As opposed to this "reconstructive" or interactive approach to learning (39), Wilson's seems downright stodgy and pedantic. The range of texts in which Berman explores this theme of how one learns is diverse and unpredictable: the thought that "Bernice Bobs Her Hair" (1920) or the Basil and Josephine stories (1928-31) might even at an allegorical level find Fitzgerald working through Wilson's overbearing assertions of aesthetic certitude is eye-opening. Yet the argument works as the author deconstructs the presumptive authority of the term Fitzgerald most famously applied to the critic: "conscience" (Wilson , Crack-up 79). Despite Fitzgerald's declared reverence for Wilson, Berman shows how he depicted role models exemplifying this quality as inhibiting as much as inspiring intellectual formation, as in the relationship between, say, Basil Duke Lee and the Princeton recruiter John Granby in "The Perfect Life" (1929). "Granby is by no means Edmund Wilson," Berman writes in analyzing this tale, "but he does represent the will to fill other minds as if they were unoccupied spaces" (44). Ultimately, conscience for Fitzgerald impinged upon personal experience, making the self the receptacle of somebody else's "meddling" (45).
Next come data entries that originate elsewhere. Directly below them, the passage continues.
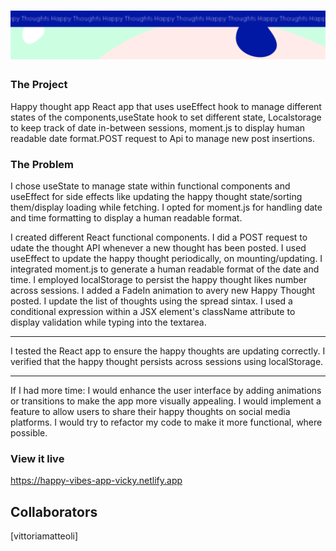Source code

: <h1 align="center">
  <a href="">
    <img src="/src/assets/happy-thoughts.svg" alt="Project Banner Image">
  </a>
</h1>

### The Project

Happy thought app
React app that uses useEffect hook to manage different states of the components,useState hook to set different state, Localstorage to keep track of date in-between sessions, moment.js to display human readable date format.POST request to Api to manage new post insertions.

### The Problem

I chose useState to manage state within functional components and useEffect for side effects like updating the happy thought state/sorting them/display loading while fetching. I opted for moment.js for handling date and time formatting to display a human readable format.

I created different React functional components.
I did a POST request to udate the thought API whenever a new thought has been posted.
I used useEffect to update the happy thought periodically, on mounting/updating.
I integrated moment.js to generate a human readable format of the date and time.
I employed localStorage to persist the happy thought likes number across sessions.
I added a FadeIn animation to avery new Happy Thought posted.
I update the list of thoughts using the spread sintax.
I used a conditional expression within a JSX element's className attribute to display validation while typing into the textarea.

---

I tested the React app to ensure the happy thoughts are updating correctly.
I verified that the happy thought persists across sessions using localStorage.

---

If I had more time:
I would enhance the user interface by adding animations or transitions to make the app more visually appealing.
I would implement a feature to allow users to share their happy thoughts on social media platforms.
I would try to refactor my code to make it more functional, where possible.

### View it live

https://happy-vibes-app-vicky.netlify.app

## Collaborators

[vittoriamatteoli]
Although Fitzgerald was more dependent on Mencken than Wilson for his early success, he was less needy of approval or acceptance from the Sage of Baltimore. Fitzgerald seems to have recognized the limitations of social determinism even as he dabbled in naturalism in "May Day" (1920) and The Beautiful and Damned. Specifically, Fitzgerald believed that "personality was fluid" (59) instead of cast from social types (despite his evocation of those types). At the heart of the disagreement is the notion of democracy, the worthiness of [End Page 187] every self to invent itself—or at least try—in the romantic crucible of aspiration. For Mencken, such a notion was sentimental hooey, but the alternative for Fitzgerald was intellectually bleak and limiting. Ultimately, he dealt with Mencken's circumscribed worldview by parodying it, creating a kind of reverse bumptiousness in the character of Harry Bellamy in "The Ice Palace" (1920), whose prejudices against the South echo Mencken's famous decimation of Dixie, "The Sahara of the Bozart" (1917; Prejudices 69-81). Even in "May Day," Fitzgerald's most successful distillation of Mencken's social theory, he undermined the inelastic taxonomizing to which the editor of The Smart Set was prone, insisting through the character of Edith Bradin in particular, as Berman observes, that "personality [is] too complex to be reduced to formal categories like aristocrats, boobs, and mob" (51).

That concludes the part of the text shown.